• _WHAT NEEDS TO BE DONE_: Every line of the listing below should be written out exactly, minus its images.

• _DATA UNDER STUDY_:
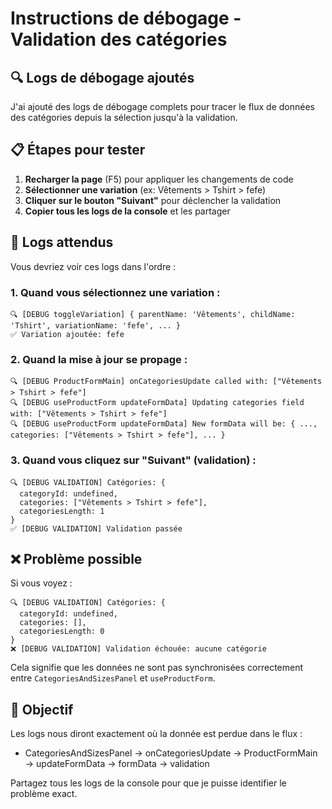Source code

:# Instructions de débogage - Validation des catégories

## 🔍 Logs de débogage ajoutés

J'ai ajouté des logs de débogage complets pour tracer le flux de données des catégories depuis la sélection jusqu'à la validation.

## 📋 Étapes pour tester

1. **Recharger la page** (F5) pour appliquer les changements de code
2. **Sélectionner une variation** (ex: Vêtements > Tshirt > fefe)
3. **Cliquer sur le bouton "Suivant"** pour déclencher la validation
4. **Copier tous les logs de la console** et les partager

## 🔎 Logs attendus

Vous devriez voir ces logs dans l'ordre :

### 1. Quand vous sélectionnez une variation :
```
🔍 [DEBUG toggleVariation] { parentName: 'Vêtements', childName: 'Tshirt', variationName: 'fefe', ... }
✅ Variation ajoutée: fefe
```

### 2. Quand la mise à jour se propage :
```
🔍 [DEBUG ProductFormMain] onCategoriesUpdate called with: ["Vêtements > Tshirt > fefe"]
🔍 [DEBUG useProductForm updateFormData] Updating categories field with: ["Vêtements > Tshirt > fefe"]
🔍 [DEBUG useProductForm updateFormData] New formData will be: { ..., categories: ["Vêtements > Tshirt > fefe"], ... }
```

### 3. Quand vous cliquez sur "Suivant" (validation) :
```
🔍 [DEBUG VALIDATION] Catégories: {
  categoryId: undefined,
  categories: ["Vêtements > Tshirt > fefe"],
  categoriesLength: 1
}
✅ [DEBUG VALIDATION] Validation passée
```

## ❌ Problème possible

Si vous voyez :
```
🔍 [DEBUG VALIDATION] Catégories: {
  categoryId: undefined,
  categories: [],
  categoriesLength: 0
}
❌ [DEBUG VALIDATION] Validation échouée: aucune catégorie
```

Cela signifie que les données ne sont pas synchronisées correctement entre `CategoriesAndSizesPanel` et `useProductForm`.

## 🎯 Objectif

Les logs nous diront exactement où la donnée est perdue dans le flux :
- CategoriesAndSizesPanel → onCategoriesUpdate → ProductFormMain → updateFormData → formData → validation

Partagez tous les logs de la console pour que je puisse identifier le problème exact.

• _OUTPUT BELOW_:
Source code

:# Instructions de débogage - Validation des catégories

## 🔍 Logs de débogage ajoutés

J'ai ajouté des logs de débogage complets pour tracer le flux de données des catégories depuis la sélection jusqu'à la validation.

## 📋 Étapes pour tester

1. **Recharger la page** (F5) pour appliquer les changements de code
2. **Sélectionner une variation** (ex: Vêtements > Tshirt > fefe)
3. **Cliquer sur le bouton "Suivant"** pour déclencher la validation
4. **Copier tous les logs de la console** et les partager

## 🔎 Logs attendus

Vous devriez voir ces logs dans l'ordre :

### 1. Quand vous sélectionnez une variation :
```
🔍 [DEBUG toggleVariation] { parentName: 'Vêtements', childName: 'Tshirt', variationName: 'fefe', ... }
✅ Variation ajoutée: fefe
```

### 2. Quand la mise à jour se propage :
```
🔍 [DEBUG ProductFormMain] onCategoriesUpdate called with: ["Vêtements > Tshirt > fefe"]
🔍 [DEBUG useProductForm updateFormData] Updating categories field with: ["Vêtements > Tshirt > fefe"]
🔍 [DEBUG useProductForm updateFormData] New formData will be: { ..., categories: ["Vêtements > Tshirt > fefe"], ... }
```

### 3. Quand vous cliquez sur "Suivant" (validation) :
```
🔍 [DEBUG VALIDATION] Catégories: {
  categoryId: undefined,
  categories: ["Vêtements > Tshirt > fefe"],
  categoriesLength: 1
}
✅ [DEBUG VALIDATION] Validation passée
```

## ❌ Problème possible

Si vous voyez :
```
🔍 [DEBUG VALIDATION] Catégories: {
  categoryId: undefined,
  categories: [],
  categoriesLength: 0
}
❌ [DEBUG VALIDATION] Validation échouée: aucune catégorie
```

Cela signifie que les données ne sont pas synchronisées correctement entre `CategoriesAndSizesPanel` et `useProductForm`.

## 🎯 Objectif

Les logs nous diront exactement où la donnée est perdue dans le flux :
- CategoriesAndSizesPanel → onCategoriesUpdate → ProductFormMain → updateFormData → formData → validation

Partagez tous les logs de la console pour que je puisse identifier le problème exact.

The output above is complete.